If you have a sump that collects your acidic tumbling and chrome reduction wastewaters for pumping to pH adjustment, this could be a good location for the magnesium hydroxide and use lime slurry or sodium hydroxide to “top off” your pH control at your pH adjustment tank.
Also, be sure your magnesium hydroxide feed system has a water flush in the feed line that is isolated from the feed tank and will flush the magnesium hydroxide away from the feed tank. Why? Magnesium hydroxide is a slurry that contains chemicals that help maintain the solids in suspension. If these chemicals are diluted too much by flush water back into the feed tank, the solids will be difficult to keep in suspension without constant mixing.

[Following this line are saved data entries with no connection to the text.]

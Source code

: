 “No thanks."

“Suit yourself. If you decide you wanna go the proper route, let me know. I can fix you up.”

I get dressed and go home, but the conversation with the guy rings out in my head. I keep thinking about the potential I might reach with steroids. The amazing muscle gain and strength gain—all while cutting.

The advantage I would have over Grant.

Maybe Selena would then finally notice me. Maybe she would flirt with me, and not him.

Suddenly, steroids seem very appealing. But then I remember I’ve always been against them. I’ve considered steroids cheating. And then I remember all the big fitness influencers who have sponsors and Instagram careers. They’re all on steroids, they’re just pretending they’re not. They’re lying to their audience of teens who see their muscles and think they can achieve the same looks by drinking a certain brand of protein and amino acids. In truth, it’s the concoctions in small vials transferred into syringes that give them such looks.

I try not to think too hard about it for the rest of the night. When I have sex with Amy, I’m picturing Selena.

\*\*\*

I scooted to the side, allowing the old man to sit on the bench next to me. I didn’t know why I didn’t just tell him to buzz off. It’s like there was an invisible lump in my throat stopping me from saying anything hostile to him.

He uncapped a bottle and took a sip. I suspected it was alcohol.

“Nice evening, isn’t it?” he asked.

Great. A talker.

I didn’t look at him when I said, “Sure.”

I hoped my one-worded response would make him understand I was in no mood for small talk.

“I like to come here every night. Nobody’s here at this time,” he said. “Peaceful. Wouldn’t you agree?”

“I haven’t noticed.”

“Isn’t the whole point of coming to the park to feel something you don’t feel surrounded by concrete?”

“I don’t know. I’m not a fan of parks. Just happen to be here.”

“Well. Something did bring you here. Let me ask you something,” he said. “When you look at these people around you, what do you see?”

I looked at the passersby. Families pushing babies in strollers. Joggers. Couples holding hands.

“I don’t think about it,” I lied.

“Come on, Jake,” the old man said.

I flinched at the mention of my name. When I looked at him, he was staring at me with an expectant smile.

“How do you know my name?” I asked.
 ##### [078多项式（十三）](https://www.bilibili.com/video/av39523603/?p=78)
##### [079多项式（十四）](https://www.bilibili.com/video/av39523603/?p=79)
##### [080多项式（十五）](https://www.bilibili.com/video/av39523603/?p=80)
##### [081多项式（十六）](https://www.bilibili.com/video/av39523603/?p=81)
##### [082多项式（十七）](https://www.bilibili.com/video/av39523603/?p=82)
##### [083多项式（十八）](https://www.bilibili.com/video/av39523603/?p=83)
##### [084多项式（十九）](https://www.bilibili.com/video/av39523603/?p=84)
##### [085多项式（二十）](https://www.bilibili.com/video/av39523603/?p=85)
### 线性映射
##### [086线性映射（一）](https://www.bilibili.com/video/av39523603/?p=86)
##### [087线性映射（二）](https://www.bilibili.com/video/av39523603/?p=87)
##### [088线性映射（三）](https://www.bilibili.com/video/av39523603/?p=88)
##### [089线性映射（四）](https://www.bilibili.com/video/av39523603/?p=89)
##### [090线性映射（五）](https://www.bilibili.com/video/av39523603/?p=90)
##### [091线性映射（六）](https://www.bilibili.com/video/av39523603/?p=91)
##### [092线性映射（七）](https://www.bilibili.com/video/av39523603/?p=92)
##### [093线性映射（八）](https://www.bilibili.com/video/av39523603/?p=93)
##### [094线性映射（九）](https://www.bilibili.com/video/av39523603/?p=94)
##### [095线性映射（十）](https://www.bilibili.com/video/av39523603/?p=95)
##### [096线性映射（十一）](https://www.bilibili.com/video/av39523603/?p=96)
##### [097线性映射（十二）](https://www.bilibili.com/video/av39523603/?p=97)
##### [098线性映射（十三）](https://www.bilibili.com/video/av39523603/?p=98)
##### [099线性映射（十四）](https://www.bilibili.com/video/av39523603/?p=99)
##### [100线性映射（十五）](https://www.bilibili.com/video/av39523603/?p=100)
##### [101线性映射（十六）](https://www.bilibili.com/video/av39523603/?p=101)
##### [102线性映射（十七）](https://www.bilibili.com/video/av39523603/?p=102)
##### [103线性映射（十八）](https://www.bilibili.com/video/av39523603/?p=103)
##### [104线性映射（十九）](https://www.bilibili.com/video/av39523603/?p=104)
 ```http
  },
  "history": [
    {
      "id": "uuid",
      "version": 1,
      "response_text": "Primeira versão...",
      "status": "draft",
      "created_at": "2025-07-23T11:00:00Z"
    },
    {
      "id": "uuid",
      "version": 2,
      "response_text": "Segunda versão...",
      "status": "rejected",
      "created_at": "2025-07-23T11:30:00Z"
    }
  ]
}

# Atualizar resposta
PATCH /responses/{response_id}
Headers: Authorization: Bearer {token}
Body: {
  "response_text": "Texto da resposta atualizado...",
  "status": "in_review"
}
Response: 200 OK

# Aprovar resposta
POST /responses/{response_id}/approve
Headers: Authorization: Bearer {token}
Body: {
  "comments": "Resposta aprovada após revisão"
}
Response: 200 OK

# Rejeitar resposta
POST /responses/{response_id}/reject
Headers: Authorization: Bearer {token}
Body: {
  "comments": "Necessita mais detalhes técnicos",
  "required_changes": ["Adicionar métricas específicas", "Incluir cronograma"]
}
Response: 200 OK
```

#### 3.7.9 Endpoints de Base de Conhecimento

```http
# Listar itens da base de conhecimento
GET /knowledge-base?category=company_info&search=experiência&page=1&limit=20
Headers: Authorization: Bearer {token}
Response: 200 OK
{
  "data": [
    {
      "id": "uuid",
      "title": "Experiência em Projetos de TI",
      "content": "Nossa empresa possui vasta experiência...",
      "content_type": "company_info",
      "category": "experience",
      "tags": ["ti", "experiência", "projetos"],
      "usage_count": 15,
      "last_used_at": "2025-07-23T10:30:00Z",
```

Periodic mixing of this slurry throughout the day is also highly recommended.
Based upon your information, your filter press cake is a RCRA-listed hazardous waste (EPA hazardous waste F006) due to the nickel-chrome plating wastewaters, and is expensive to dispose properly. Have you seriously investigated a separate wastewater pretreatment system for the tumbling wastewater, which would very likely not produce a listed RCRA-hazardous waste? Mixing of the tumbling and nickel-chrome wastewaters causes your filter press cake to be hazardous waste.
While tumbling wastewaters are usually very high in solids due to the breakdown of the media, they are typically low in heavy metals (except iron) unless large amounts of stainless steel, brass, or bronze parts are processed. Even here, the metals are in a particulate form and from our experience resist leaching of the acidic extraction fluid when subjected to the Toxicity Characteristic Leaching Procedure. All the tumbling wastewater treatment filter press cakes we have analyzed have been RCRA non-hazardous waste and capable of disposal into a permitted sanitary landfill at significant costs savings as well as reduction in regulatory compliance costs. We recommend that you sample and analyze your tumbling wastewater and compare it against your wastewater discharge permit limitations to determine what level of pretreatment you really need. You may find that this wastewater only needs screening for media recovery, free oil removal and pH adjustment.
Separate treatment also has these advantages: elimination of acid pretreatment of chelating agents likely coming from tumbling, significant reduction in the amount of RCRA-hazardous waste generated, reduced alkali demand for pH control due to elimination of acid pretreatment, and increased recycling of the nickel-chrome wastewater filter press cake because of the removal of the “junk” tumbling solids.
The wastewater from the two treatment trains would then be combined before the sampling point and discharge.